▶ [REQUIRED ACTION]: The entries are to be duplicated exactly, though any picture in them must be omitted.
=-=-=
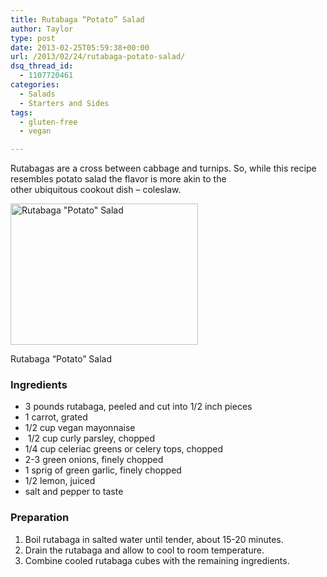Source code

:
 ```yaml
---
title: Rutabaga “Potato” Salad
author: Taylor
type: post
date: 2013-02-25T05:59:38+00:00
url: /2013/02/24/rutabaga-potato-salad/
dsq_thread_id:
  - 1107720461
categories:
  - Salads
  - Starters and Sides
tags:
  - gluten-free
  - vegan

---
```

Rutabagas are a cross between cabbage and turnips. So, while this recipe resembles potato salad the flavor is more akin to the other ubiquitous cookout dish &#8211; coleslaw.

<div id="attachment_2847" style="width: 310px" class="wp-caption alignright">
  <a href="{{% mediaroot %}}uploads/2013/02/P2242914.jpg" rel="lightbox[2821]"><img class="size-medium wp-image-2847" alt="Rutabaga &quot;Potato&quot; Salad" src="{{% mediaroot %}}uploads/2013/02/P2242914-300x226.jpg" width="300" height="226" srcset="{{% mediaroot %}}uploads/2013/02/P2242914-300x226.jpg 300w, {{% mediaroot %}}uploads/2013/02/P2242914.jpg 800w" sizes="(max-width: 300px) 100vw, 300px" /></a>
  
  <p class="wp-caption-text">
    Rutabaga &#8220;Potato&#8221; Salad
  </p>
</div>

### Ingredients

  * 3 pounds rutabaga, peeled and cut into 1/2 inch pieces
  * 1 carrot, grated
  * 1/2 cup vegan mayonnaise
  *  1/2 cup curly parsley, chopped
  * 1/4 cup celeriac greens or celery tops, chopped
  * 2-3 green onions, finely chopped
  * 1 sprig of green garlic, finely chopped
  * 1/2 lemon, juiced
  * salt and pepper to taste

### Preparation

  1. <span style="line-height: 13px;">Boil rutabaga in salted water until tender, about 15-20 minutes. </span>
  2. Drain the rutabaga and allow to cool to room temperature.
  3. Combine cooled rutabaga cubes with the remaining ingredients.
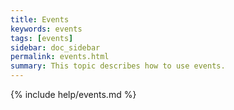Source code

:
```yaml
---
title: Events
keywords: events
tags: [events]
sidebar: doc_sidebar
permalink: events.html
summary: This topic describes how to use events.
---
```

{% include help/events.md %}

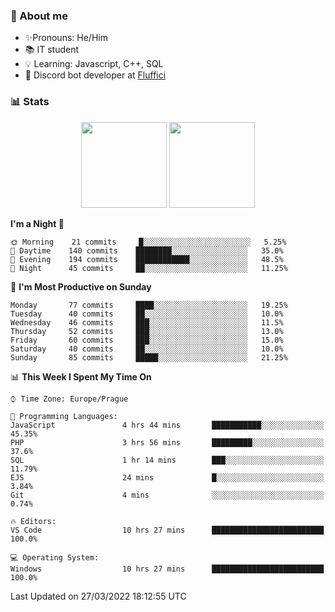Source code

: ### 👋 About me

- ✨Pronouns: He/Him
- 📚 IT student
- 💡 Learning: Javascript, C++, SQL
- 🤖 Discord bot developer at [Fluffici](https://fluffici.eu)

### 📊 Stats
<p align="center">
  <img height="137px" src="https://github-readme-stats-ashy-seven.vercel.app/api?username=Nanoslav&count_private=true&theme=dark&show_icons=true" />
  <img height="137px" src="https://github-readme-stats-ashy-seven.vercel.app/api/top-langs?username=Nanoslav&count_private=true&layout=compact&theme=dark" />
</p>

<!--START_SECTION:waka-->
**I'm a Night 🦉** 

```text
🌞 Morning    21 commits     █░░░░░░░░░░░░░░░░░░░░░░░░   5.25% 
🌆 Daytime    140 commits    ████████░░░░░░░░░░░░░░░░░   35.0% 
🌃 Evening    194 commits    ████████████░░░░░░░░░░░░░   48.5% 
🌙 Night      45 commits     ██░░░░░░░░░░░░░░░░░░░░░░░   11.25%

```
📅 **I'm Most Productive on Sunday** 

```text
Monday       77 commits     ████░░░░░░░░░░░░░░░░░░░░░   19.25% 
Tuesday      40 commits     ██░░░░░░░░░░░░░░░░░░░░░░░   10.0% 
Wednesday    46 commits     ███░░░░░░░░░░░░░░░░░░░░░░   11.5% 
Thursday     52 commits     ███░░░░░░░░░░░░░░░░░░░░░░   13.0% 
Friday       60 commits     ███░░░░░░░░░░░░░░░░░░░░░░   15.0% 
Saturday     40 commits     ██░░░░░░░░░░░░░░░░░░░░░░░   10.0% 
Sunday       85 commits     █████░░░░░░░░░░░░░░░░░░░░   21.25%

```


📊 **This Week I Spent My Time On** 

```text
⌚︎ Time Zone: Europe/Prague

💬 Programming Languages: 
JavaScript               4 hrs 44 mins       ███████████░░░░░░░░░░░░░░   45.35% 
PHP                      3 hrs 56 mins       █████████░░░░░░░░░░░░░░░░   37.6% 
SQL                      1 hr 14 mins        ███░░░░░░░░░░░░░░░░░░░░░░   11.79% 
EJS                      24 mins             █░░░░░░░░░░░░░░░░░░░░░░░░   3.84% 
Git                      4 mins              ░░░░░░░░░░░░░░░░░░░░░░░░░   0.74%

🔥 Editors: 
VS Code                  10 hrs 27 mins      █████████████████████████   100.0%

💻 Operating System: 
Windows                  10 hrs 27 mins      █████████████████████████   100.0%

```


 Last Updated on 27/03/2022 18:12:55 UTC
<!--END_SECTION:waka-->

<!--
**Nanoslav/Nanoslav** is a ✨ _special_ ✨ repository because its `README.md` (this file) appears on your GitHub profile.

Here are some ideas to get you started:

- 🔭 I’m currently working on ...
- 🌱 I’m currently learning ...
- 👯 I’m looking to collaborate on ...
- 🤔 I’m looking for help with ...
- 💬 Ask me about ...
- 📫 How to reach me: ...
- 😄 Pronouns: ...
- ⚡ Fun fact: ...
-->
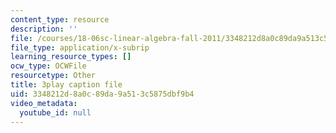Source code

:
 ```yaml
---
content_type: resource
description: ''
file: /courses/18-06sc-linear-algebra-fall-2011/3348212d8a0c89da9a513c5875dbf9b4_yjBerM5jWsc.srt
file_type: application/x-subrip
learning_resource_types: []
ocw_type: OCWFile
resourcetype: Other
title: 3play caption file
uid: 3348212d-8a0c-89da-9a51-3c5875dbf9b4
video_metadata:
  youtube_id: null
---
```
=-=-=
▶ [YOUR RESPONSE]:
Source code

:
 ```yaml
---
title: Rutabaga “Potato” Salad
author: Taylor
type: post
date: 2013-02-25T05:59:38+00:00
url: /2013/02/24/rutabaga-potato-salad/
dsq_thread_id:
  - 1107720461
categories:
  - Salads
  - Starters and Sides
tags:
  - gluten-free
  - vegan

---
```

Rutabagas are a cross between cabbage and turnips. So, while this recipe resembles potato salad the flavor is more akin to the other ubiquitous cookout dish &#8211; coleslaw.

<div id="attachment_2847" style="width: 310px" class="wp-caption alignright">
  <a href="{{% mediaroot %}}uploads/2013/02/P2242914.jpg" rel="lightbox[2821]"><img class="size-medium wp-image-2847" alt="Rutabaga &quot;Potato&quot; Salad" src="{{% mediaroot %}}uploads/2013/02/P2242914-300x226.jpg" width="300" height="226" srcset="{{% mediaroot %}}uploads/2013/02/P2242914-300x226.jpg 300w, {{% mediaroot %}}uploads/2013/02/P2242914.jpg 800w" sizes="(max-width: 300px) 100vw, 300px" /></a>
  
  <p class="wp-caption-text">
    Rutabaga &#8220;Potato&#8221; Salad
  </p>
</div>

### Ingredients

  * 3 pounds rutabaga, peeled and cut into 1/2 inch pieces
  * 1 carrot, grated
  * 1/2 cup vegan mayonnaise
  *  1/2 cup curly parsley, chopped
  * 1/4 cup celeriac greens or celery tops, chopped
  * 2-3 green onions, finely chopped
  * 1 sprig of green garlic, finely chopped
  * 1/2 lemon, juiced
  * salt and pepper to taste

### Preparation

  1. <span style="line-height: 13px;">Boil rutabaga in salted water until tender, about 15-20 minutes. </span>
  2. Drain the rutabaga and allow to cool to room temperature.
  3. Combine cooled rutabaga cubes with the remaining ingredients.
Source code

:
```yaml
---
title: Events
keywords: events
tags: [events]
sidebar: doc_sidebar
permalink: events.html
summary: This topic describes how to use events.
---
```

{% include help/events.md %}

Source code

: ### 👋 About me

- ✨Pronouns: He/Him
- 📚 IT student
- 💡 Learning: Javascript, C++, SQL
- 🤖 Discord bot developer at [Fluffici](https://fluffici.eu)

### 📊 Stats
<p align="center">
  <img height="137px" src="https://github-readme-stats-ashy-seven.vercel.app/api?username=Nanoslav&count_private=true&theme=dark&show_icons=true" />
  <img height="137px" src="https://github-readme-stats-ashy-seven.vercel.app/api/top-langs?username=Nanoslav&count_private=true&layout=compact&theme=dark" />
</p>

<!--START_SECTION:waka-->
**I'm a Night 🦉** 

```text
🌞 Morning    21 commits     █░░░░░░░░░░░░░░░░░░░░░░░░   5.25% 
🌆 Daytime    140 commits    ████████░░░░░░░░░░░░░░░░░   35.0% 
🌃 Evening    194 commits    ████████████░░░░░░░░░░░░░   48.5% 
🌙 Night      45 commits     ██░░░░░░░░░░░░░░░░░░░░░░░   11.25%

```
📅 **I'm Most Productive on Sunday** 

```text
Monday       77 commits     ████░░░░░░░░░░░░░░░░░░░░░   19.25% 
Tuesday      40 commits     ██░░░░░░░░░░░░░░░░░░░░░░░   10.0% 
Wednesday    46 commits     ███░░░░░░░░░░░░░░░░░░░░░░   11.5% 
Thursday     52 commits     ███░░░░░░░░░░░░░░░░░░░░░░   13.0% 
Friday       60 commits     ███░░░░░░░░░░░░░░░░░░░░░░   15.0% 
Saturday     40 commits     ██░░░░░░░░░░░░░░░░░░░░░░░   10.0% 
Sunday       85 commits     █████░░░░░░░░░░░░░░░░░░░░   21.25%

```


📊 **This Week I Spent My Time On** 

```text
⌚︎ Time Zone: Europe/Prague

💬 Programming Languages: 
JavaScript               4 hrs 44 mins       ███████████░░░░░░░░░░░░░░   45.35% 
PHP                      3 hrs 56 mins       █████████░░░░░░░░░░░░░░░░   37.6% 
SQL                      1 hr 14 mins        ███░░░░░░░░░░░░░░░░░░░░░░   11.79% 
EJS                      24 mins             █░░░░░░░░░░░░░░░░░░░░░░░░   3.84% 
Git                      4 mins              ░░░░░░░░░░░░░░░░░░░░░░░░░   0.74%

🔥 Editors: 
VS Code                  10 hrs 27 mins      █████████████████████████   100.0%

💻 Operating System: 
Windows                  10 hrs 27 mins      █████████████████████████   100.0%

```


 Last Updated on 27/03/2022 18:12:55 UTC
<!--END_SECTION:waka-->

<!--
**Nanoslav/Nanoslav** is a ✨ _special_ ✨ repository because its `README.md` (this file) appears on your GitHub profile.

Here are some ideas to get you started:

- 🔭 I’m currently working on ...
- 🌱 I’m currently learning ...
- 👯 I’m looking to collaborate on ...
- 🤔 I’m looking for help with ...
- 💬 Ask me about ...
- 📫 How to reach me: ...
- 😄 Pronouns: ...
- ⚡ Fun fact: ...
-->
Source code

:
 ```yaml
---
content_type: resource
description: ''
file: /courses/18-06sc-linear-algebra-fall-2011/3348212d8a0c89da9a513c5875dbf9b4_yjBerM5jWsc.srt
file_type: application/x-subrip
learning_resource_types: []
ocw_type: OCWFile
resourcetype: Other
title: 3play caption file
uid: 3348212d-8a0c-89da-9a51-3c5875dbf9b4
video_metadata:
  youtube_id: null
---
```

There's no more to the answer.